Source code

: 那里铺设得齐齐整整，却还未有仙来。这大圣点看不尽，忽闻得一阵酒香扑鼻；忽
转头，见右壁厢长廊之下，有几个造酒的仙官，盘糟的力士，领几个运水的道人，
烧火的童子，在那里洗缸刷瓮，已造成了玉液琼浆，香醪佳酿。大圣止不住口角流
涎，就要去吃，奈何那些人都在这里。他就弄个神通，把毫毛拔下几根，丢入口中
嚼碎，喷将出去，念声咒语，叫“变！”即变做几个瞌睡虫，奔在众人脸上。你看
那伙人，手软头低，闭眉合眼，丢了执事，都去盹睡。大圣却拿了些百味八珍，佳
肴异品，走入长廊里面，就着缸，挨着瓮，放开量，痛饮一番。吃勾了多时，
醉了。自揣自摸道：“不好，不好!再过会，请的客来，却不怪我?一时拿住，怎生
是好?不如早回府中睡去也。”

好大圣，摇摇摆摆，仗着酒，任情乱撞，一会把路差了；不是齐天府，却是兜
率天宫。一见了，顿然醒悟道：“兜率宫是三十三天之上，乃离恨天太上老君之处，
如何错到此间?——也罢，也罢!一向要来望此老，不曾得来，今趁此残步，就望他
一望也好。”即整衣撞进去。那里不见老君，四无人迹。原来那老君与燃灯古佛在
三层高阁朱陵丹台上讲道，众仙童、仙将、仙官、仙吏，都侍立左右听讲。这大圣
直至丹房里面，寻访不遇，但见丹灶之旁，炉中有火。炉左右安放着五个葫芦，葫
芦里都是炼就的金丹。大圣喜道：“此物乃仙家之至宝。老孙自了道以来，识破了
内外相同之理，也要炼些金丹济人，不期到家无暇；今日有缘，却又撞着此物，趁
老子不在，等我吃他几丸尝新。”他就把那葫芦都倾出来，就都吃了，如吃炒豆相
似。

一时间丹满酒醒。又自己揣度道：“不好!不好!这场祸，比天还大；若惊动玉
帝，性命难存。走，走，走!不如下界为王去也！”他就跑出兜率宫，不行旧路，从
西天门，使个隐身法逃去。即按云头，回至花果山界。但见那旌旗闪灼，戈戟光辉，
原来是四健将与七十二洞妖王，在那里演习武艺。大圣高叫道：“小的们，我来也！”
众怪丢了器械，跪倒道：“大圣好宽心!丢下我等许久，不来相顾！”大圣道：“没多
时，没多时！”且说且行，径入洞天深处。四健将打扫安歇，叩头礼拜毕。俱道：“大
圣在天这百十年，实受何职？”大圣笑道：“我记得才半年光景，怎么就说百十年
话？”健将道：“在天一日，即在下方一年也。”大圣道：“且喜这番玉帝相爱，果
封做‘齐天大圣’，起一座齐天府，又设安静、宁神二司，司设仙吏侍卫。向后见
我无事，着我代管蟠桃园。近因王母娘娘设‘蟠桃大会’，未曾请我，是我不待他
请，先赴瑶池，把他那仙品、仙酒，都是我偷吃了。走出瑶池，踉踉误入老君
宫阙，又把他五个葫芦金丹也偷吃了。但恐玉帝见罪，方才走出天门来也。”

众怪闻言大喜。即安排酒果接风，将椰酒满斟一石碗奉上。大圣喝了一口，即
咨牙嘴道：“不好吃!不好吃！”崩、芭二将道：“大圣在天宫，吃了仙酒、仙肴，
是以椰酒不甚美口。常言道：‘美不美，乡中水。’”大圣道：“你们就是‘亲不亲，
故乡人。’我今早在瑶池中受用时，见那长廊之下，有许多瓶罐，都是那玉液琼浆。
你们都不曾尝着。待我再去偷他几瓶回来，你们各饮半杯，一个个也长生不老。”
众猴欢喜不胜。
────────
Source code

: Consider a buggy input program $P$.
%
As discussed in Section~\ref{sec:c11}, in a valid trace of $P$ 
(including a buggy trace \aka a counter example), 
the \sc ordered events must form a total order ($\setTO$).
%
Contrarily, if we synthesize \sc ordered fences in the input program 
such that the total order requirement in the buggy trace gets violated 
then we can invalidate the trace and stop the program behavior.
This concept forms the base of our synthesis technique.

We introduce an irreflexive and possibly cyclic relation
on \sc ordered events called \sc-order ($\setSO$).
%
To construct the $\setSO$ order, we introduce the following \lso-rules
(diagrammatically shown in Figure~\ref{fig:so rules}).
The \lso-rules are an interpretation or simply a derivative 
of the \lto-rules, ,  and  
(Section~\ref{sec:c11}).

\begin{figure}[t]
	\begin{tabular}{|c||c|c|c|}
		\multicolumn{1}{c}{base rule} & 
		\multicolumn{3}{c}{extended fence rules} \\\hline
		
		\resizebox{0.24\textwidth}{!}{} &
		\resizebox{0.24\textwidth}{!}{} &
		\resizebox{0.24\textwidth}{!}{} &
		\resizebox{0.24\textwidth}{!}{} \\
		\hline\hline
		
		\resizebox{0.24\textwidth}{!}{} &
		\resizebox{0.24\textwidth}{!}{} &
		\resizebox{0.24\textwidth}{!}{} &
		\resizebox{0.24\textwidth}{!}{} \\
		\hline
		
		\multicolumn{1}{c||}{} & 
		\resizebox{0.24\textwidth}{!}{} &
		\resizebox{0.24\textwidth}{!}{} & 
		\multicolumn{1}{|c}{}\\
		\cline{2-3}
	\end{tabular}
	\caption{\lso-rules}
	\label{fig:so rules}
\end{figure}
────────
> What you should do:
Your answer should consist of every line from the entries that holds "hline".

> Answer section:
		\multicolumn{3}{c}{extended fence rules} \\\hline
		\hline\hline
		\hline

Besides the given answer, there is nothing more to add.